This story is about a yearly-event in most-southern locales. As true as its beginnings in the Appalachian Mountains, it’s still true to its roots today in the modern . This event is simply called, “Decoration Day.”
“Decoration Day,” was when families and friends gathered at cemeteries in the south to decorate the graves of their family members or a close neighbors. No one really knows why this tradition-turned-event came to be, but it swiftly became a “must attend” ritualistic rite of spring at small area churches in with storied names such as: New Hope Church, Pleasant Ridge, Pleasant Grove (churches), all located in and around Hamilton, Alabama.
A “Decoration Day” was usually set for the first Sunday in May. The morning services were dismissed for the day to give the crowds, young and old alike, not only time to pay respects through home-made flower arrangements, but to simply a time to talk and catch-up with area news and other items of interest.
To make a “Decoration Day,” complete, there was always an all-day singing with singers, some famous, some not, spending the afternoon with the decoration crowds to just relax and enjoy a style of music that still has its place in the modern south in 2012. Sometimes the singers would be an up and coming Gospel quartet such as the famous Blackwood Brothers, who made the “decoration circuit,” in their early days along with the Statesmen with Hovie Lister at the piano--’plucking the ivory’ to the delight of the crowds using the traditional funeral home fans with a painting of Jesus, as the Good Shepherd on the back.
Everyone loved “Decoration Day,” for another reason: Dinner on the ground. That was a delightful added event held at the noon hour.
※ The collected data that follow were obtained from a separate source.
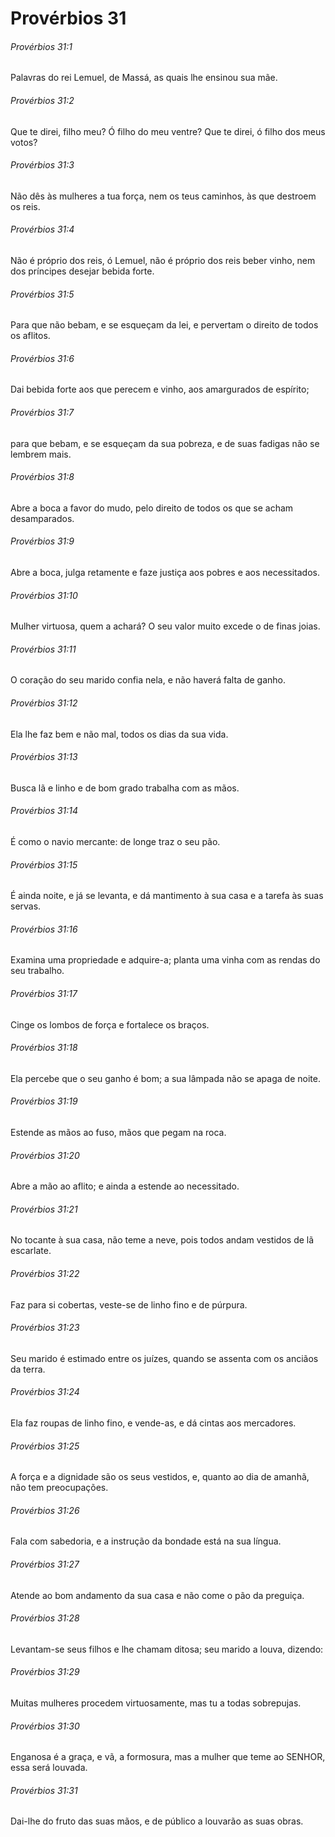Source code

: # Provérbios 31

###### Provérbios 31:1

Palavras do rei Lemuel, de Massá, as quais lhe ensinou sua mãe.

###### Provérbios 31:2

Que te direi, filho meu? Ó filho do meu ventre? Que te direi, ó filho dos meus votos?

###### Provérbios 31:3

Não dês às mulheres a tua força, nem os teus caminhos, às que destroem os reis.

###### Provérbios 31:4

Não é próprio dos reis, ó Lemuel, não é próprio dos reis beber vinho, nem dos príncipes desejar bebida forte.

###### Provérbios 31:5

Para que não bebam, e se esqueçam da lei, e pervertam o direito de todos os aflitos.

###### Provérbios 31:6

Dai bebida forte aos que perecem e vinho, aos amargurados de espírito;

###### Provérbios 31:7

para que bebam, e se esqueçam da sua pobreza, e de suas fadigas não se lembrem mais.

###### Provérbios 31:8

Abre a boca a favor do mudo, pelo direito de todos os que se acham desamparados.

###### Provérbios 31:9

Abre a boca, julga retamente e faze justiça aos pobres e aos necessitados.

###### Provérbios 31:10

Mulher virtuosa, quem a achará? O seu valor muito excede o de finas joias.

###### Provérbios 31:11

O coração do seu marido confia nela, e não haverá falta de ganho.

###### Provérbios 31:12

Ela lhe faz bem e não mal, todos os dias da sua vida.

###### Provérbios 31:13

Busca lã e linho e de bom grado trabalha com as mãos.

###### Provérbios 31:14

É como o navio mercante: de longe traz o seu pão.

###### Provérbios 31:15

É ainda noite, e já se levanta, e dá mantimento à sua casa e a tarefa às suas servas.

###### Provérbios 31:16

Examina uma propriedade e adquire-a; planta uma vinha com as rendas do seu trabalho.

###### Provérbios 31:17

Cinge os lombos de força e fortalece os braços.

###### Provérbios 31:18

Ela percebe que o seu ganho é bom; a sua lâmpada não se apaga de noite.

###### Provérbios 31:19

Estende as mãos ao fuso, mãos que pegam na roca.

###### Provérbios 31:20

Abre a mão ao aflito; e ainda a estende ao necessitado.

###### Provérbios 31:21

No tocante à sua casa, não teme a neve, pois todos andam vestidos de lã escarlate.

###### Provérbios 31:22

Faz para si cobertas, veste-se de linho fino e de púrpura.

###### Provérbios 31:23

Seu marido é estimado entre os juízes, quando se assenta com os anciãos da terra.

###### Provérbios 31:24

Ela faz roupas de linho fino, e vende-as, e dá cintas aos mercadores.

###### Provérbios 31:25

A força e a dignidade são os seus vestidos, e, quanto ao dia de amanhã, não tem preocupações.

###### Provérbios 31:26

Fala com sabedoria, e a instrução da bondade está na sua língua.

###### Provérbios 31:27

Atende ao bom andamento da sua casa e não come o pão da preguiça.

###### Provérbios 31:28

Levantam-se seus filhos e lhe chamam ditosa; seu marido a louva, dizendo:

###### Provérbios 31:29

Muitas mulheres procedem virtuosamente, mas tu a todas sobrepujas.

###### Provérbios 31:30

Enganosa é a graça, e vã, a formosura, mas a mulher que teme ao SENHOR, essa será louvada.

###### Provérbios 31:31

Dai-lhe do fruto das suas mãos, e de público a louvarão as suas obras.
Before fellowship halls were built at these small southern churches, and the weather cooperating, people literally spread blankets and quilts on the fresh grass around the outside of the church and put out a feast that would tempt even Henry The VIII. Southern fried chicken, tasty potato salad, always a ‘decoration’ staple, and desserts designed for consumption without any table manners.
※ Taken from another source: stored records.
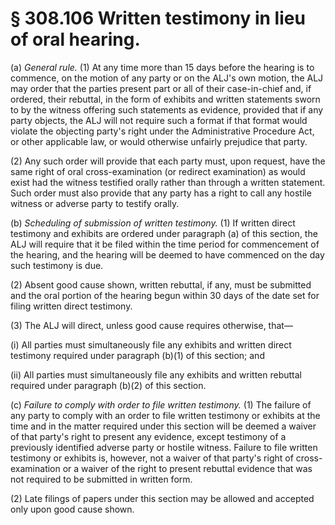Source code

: # § 308.106   Written testimony in lieu of oral hearing.

(a) *General rule.* (1) At any time more than 15 days before the hearing is to commence, on the motion of any party or on the ALJ's own motion, the ALJ may order that the parties present part or all of their case-in-chief and, if ordered, their rebuttal, in the form of exhibits and written statements sworn to by the witness offering such statements as evidence, provided that if any party objects, the ALJ will not require such a format if that format would violate the objecting party's right under the Administrative Procedure Act, or other applicable law, or would otherwise unfairly prejudice that party.


(2) Any such order will provide that each party must, upon request, have the same right of oral cross-examination (or redirect examination) as would exist had the witness testified orally rather than through a written statement. Such order must also provide that any party has a right to call any hostile witness or adverse party to testify orally.


(b) *Scheduling of submission of written testimony.* (1) If written direct testimony and exhibits are ordered under paragraph (a) of this section, the ALJ will require that it be filed within the time period for commencement of the hearing, and the hearing will be deemed to have commenced on the day such testimony is due.


(2) Absent good cause shown, written rebuttal, if any, must be submitted and the oral portion of the hearing begun within 30 days of the date set for filing written direct testimony.


(3) The ALJ will direct, unless good cause requires otherwise, that—


(i) All parties must simultaneously file any exhibits and written direct testimony required under paragraph (b)(1) of this section; and


(ii) All parties must simultaneously file any exhibits and written rebuttal required under paragraph (b)(2) of this section.


(c) *Failure to comply with order to file written testimony.* (1) The failure of any party to comply with an order to file written testimony or exhibits at the time and in the matter required under this section will be deemed a waiver of that party's right to present any evidence, except testimony of a previously identified adverse party or hostile witness. Failure to file written testimony or exhibits is, however, not a waiver of that party's right of cross-examination or a waiver of the right to present rebuttal evidence that was not required to be submitted in written form.


(2) Late filings of papers under this section may be allowed and accepted only upon good cause shown.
After lunch was over, families and friends would gather back inside the church building for an afternoon of congregational singing or more Gospel quartet singing. Either way, the day was filled with good food, fellowship and laughter that made ‘decorations” and “Decoration Day” a highly-anticipated southern event that is still alive today.
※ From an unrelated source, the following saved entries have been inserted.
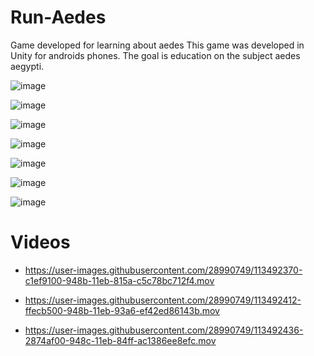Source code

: # Run-Aedes

Game developed for learning about aedes
This game was developed in Unity for androids phones.
The goal is education on the subject aedes aegypti.

![image](https://user-images.githubusercontent.com/28990749/113492246-ed25b080-948a-11eb-912c-29682c9e80ce.png)

![image](https://user-images.githubusercontent.com/28990749/113492253-fd3d9000-948a-11eb-90cf-db240de3b654.png)

![image](https://user-images.githubusercontent.com/28990749/113492259-12b2ba00-948b-11eb-9803-b767e5bb33d7.png)

![image](https://user-images.githubusercontent.com/28990749/113492235-dd0dd100-948a-11eb-8686-2c8eb2211f89.png)

![image](https://user-images.githubusercontent.com/28990749/113492270-28c07a80-948b-11eb-83b8-f6d8b03cbca5.png)

![image](https://user-images.githubusercontent.com/28990749/113492274-31b14c00-948b-11eb-8c7b-4733fa27493f.png)

![image](https://user-images.githubusercontent.com/28990749/113492282-3ece3b00-948b-11eb-9dc6-5beec4bbbe04.png)


# Videos


- https://user-images.githubusercontent.com/28990749/113492370-c1ef9100-948b-11eb-815a-c5c78bc712f4.mov


- https://user-images.githubusercontent.com/28990749/113492412-ffecb500-948b-11eb-93a6-ef42ed86143b.mov


- https://user-images.githubusercontent.com/28990749/113492436-2874af00-948c-11eb-84ff-ac1386ee8efc.mov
During the 1940’s, and even to the 1950’s, “Decoration Days,” were times when a young boy got to “court” the sweetheart of his fancy under a stately hickory tree that always stood near the cemetery. He dressed in his “Sunday best,”--suit, shined shoes and greased-down hair and the girl in her prettiest spring dress that her mother either made for her or bought at a local dry goods store with money made from a cotton crop.
Priceless memories. Irreplaceable times. These terms best describe a special part of southern culture, and an event called, the “decoration.”